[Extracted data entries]
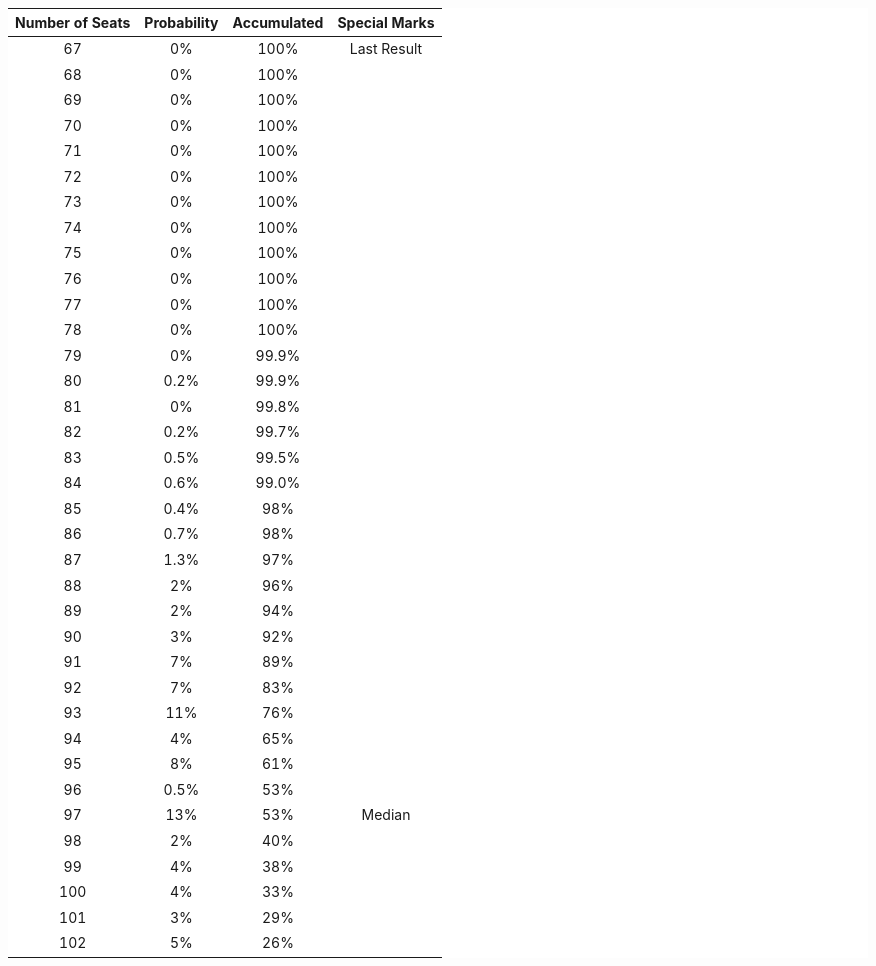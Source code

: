 | Number of Seats | Probability | Accumulated | Special Marks |
|:---------------:|:-----------:|:-----------:|:-------------:|
| 67 | 0% | 100% | Last Result |
| 68 | 0% | 100% |  |
| 69 | 0% | 100% |  |
| 70 | 0% | 100% |  |
| 71 | 0% | 100% |  |
| 72 | 0% | 100% |  |
| 73 | 0% | 100% |  |
| 74 | 0% | 100% |  |
| 75 | 0% | 100% |  |
| 76 | 0% | 100% |  |
| 77 | 0% | 100% |  |
| 78 | 0% | 100% |  |
| 79 | 0% | 99.9% |  |
| 80 | 0.2% | 99.9% |  |
| 81 | 0% | 99.8% |  |
| 82 | 0.2% | 99.7% |  |
| 83 | 0.5% | 99.5% |  |
| 84 | 0.6% | 99.0% |  |
| 85 | 0.4% | 98% |  |
| 86 | 0.7% | 98% |  |
| 87 | 1.3% | 97% |  |
| 88 | 2% | 96% |  |
| 89 | 2% | 94% |  |
| 90 | 3% | 92% |  |
| 91 | 7% | 89% |  |
| 92 | 7% | 83% |  |
| 93 | 11% | 76% |  |
| 94 | 4% | 65% |  |
| 95 | 8% | 61% |  |
| 96 | 0.5% | 53% |  |
| 97 | 13% | 53% | Median |
| 98 | 2% | 40% |  |
| 99 | 4% | 38% |  |
| 100 | 4% | 33% |  |
| 101 | 3% | 29% |  |
| 102 | 5% | 26% |  |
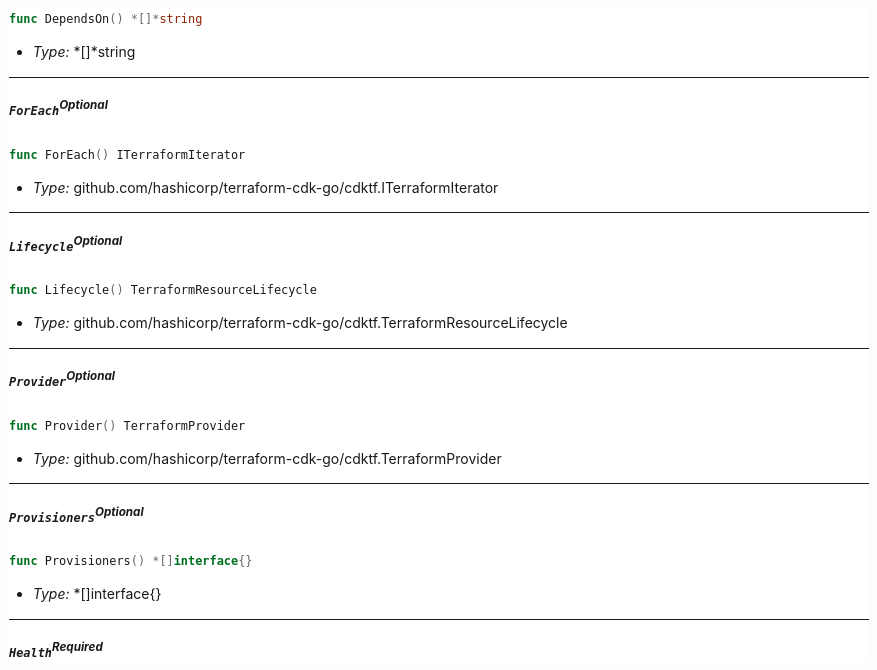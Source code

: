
 ```go
func DependsOn() *[]*string
```

- *Type:* *[]*string

---

##### `ForEach`<sup>Optional</sup> <a name="ForEach" id="rhizo-co-terraform-provider-oci.recoveryProtectedDatabase.RecoveryProtectedDatabase.property.forEach"></a>

```go
func ForEach() ITerraformIterator
```

- *Type:* github.com/hashicorp/terraform-cdk-go/cdktf.ITerraformIterator

---

##### `Lifecycle`<sup>Optional</sup> <a name="Lifecycle" id="rhizo-co-terraform-provider-oci.recoveryProtectedDatabase.RecoveryProtectedDatabase.property.lifecycle"></a>

```go
func Lifecycle() TerraformResourceLifecycle
```

- *Type:* github.com/hashicorp/terraform-cdk-go/cdktf.TerraformResourceLifecycle

---

##### `Provider`<sup>Optional</sup> <a name="Provider" id="rhizo-co-terraform-provider-oci.recoveryProtectedDatabase.RecoveryProtectedDatabase.property.provider"></a>

```go
func Provider() TerraformProvider
```

- *Type:* github.com/hashicorp/terraform-cdk-go/cdktf.TerraformProvider

---

##### `Provisioners`<sup>Optional</sup> <a name="Provisioners" id="rhizo-co-terraform-provider-oci.recoveryProtectedDatabase.RecoveryProtectedDatabase.property.provisioners"></a>

```go
func Provisioners() *[]interface{}
```

- *Type:* *[]interface{}

---

##### `Health`<sup>Required</sup> <a name="Health" id="rhizo-co-terraform-provider-oci.recoveryProtectedDatabase.RecoveryProtectedDatabase.property.health"></a>
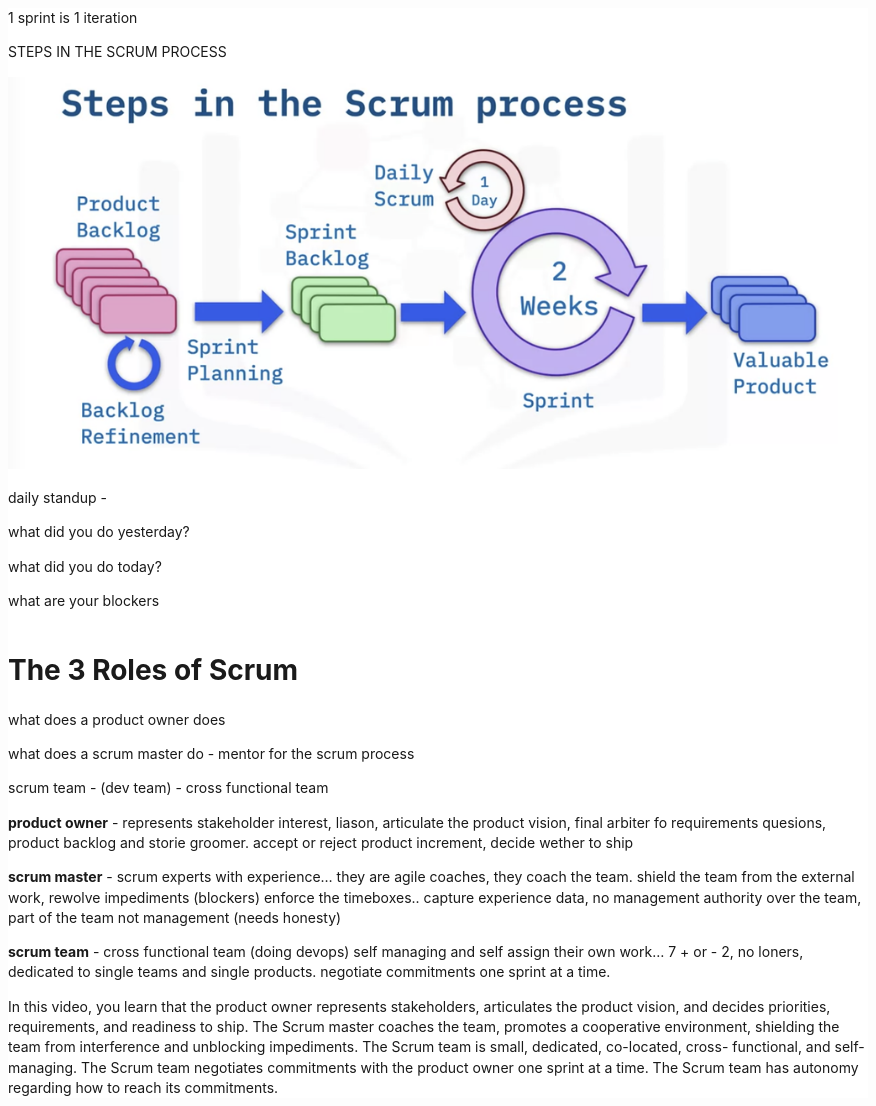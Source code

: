    1 sprint is 1 iteration

STEPS IN THE SCRUM PROCESS

![Image.png](devops%20coursera.assets/Image%20(48).png)

daily standup -

   what did you do yesterday?

   what did you do today?

   what are your blockers

# The 3 Roles of Scrum

what does a product owner does

what does a scrum master do - mentor for the scrum process

scrum team - (dev team) - cross functional team

**product owner** - represents stakeholder interest, liason, articulate the product vision, final arbiter fo requirements quesions, product backlog and storie groomer. accept or reject product increment, decide wether to ship

**scrum master** - scrum experts with experience… they are agile coaches, they coach the team. shield the team from the external work, rewolve impediments (blockers) enforce the timeboxes.. capture experience data, no management authority over the team, part of the team not management (needs honesty)

**scrum team** - cross functional team (doing devops) self managing and self assign their own work… 7 + or - 2, no loners, dedicated to single teams and single products. negotiate commitments one sprint at a time.

In this video, you learn that the product owner represents stakeholders, articulates the product vision, and decides priorities, requirements, and readiness to ship. The Scrum master coaches the team, promotes a cooperative environment, shielding the team from interference and unblocking impediments. The Scrum team is small, dedicated, co-located, cross- functional, and self-managing. The Scrum team negotiates commitments with the product owner one sprint at a time. The Scrum team has autonomy regarding how to reach its commitments.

- TASK DIRECTIONS: At the line containing "management (needs honesty)", start copying. Continue exactly through the final line of the entries above and stop there.

- EXERCISE SOLUTION:
**scrum master** - scrum experts with experience… they are agile coaches, they coach the team. shield the team from the external work, rewolve impediments (blockers) enforce the timeboxes.. capture experience data, no management authority over the team, part of the team not management (needs honesty)

**scrum team** - cross functional team (doing devops) self managing and self assign their own work… 7 + or - 2, no loners, dedicated to single teams and single products. negotiate commitments one sprint at a time.

In this video, you learn that the product owner represents stakeholders, articulates the product vision, and decides priorities, requirements, and readiness to ship. The Scrum master coaches the team, promotes a cooperative environment, shielding the team from interference and unblocking impediments. The Scrum team is small, dedicated, co-located, cross- functional, and self-managing. The Scrum team negotiates commitments with the product owner one sprint at a time. The Scrum team has autonomy regarding how to reach its commitments.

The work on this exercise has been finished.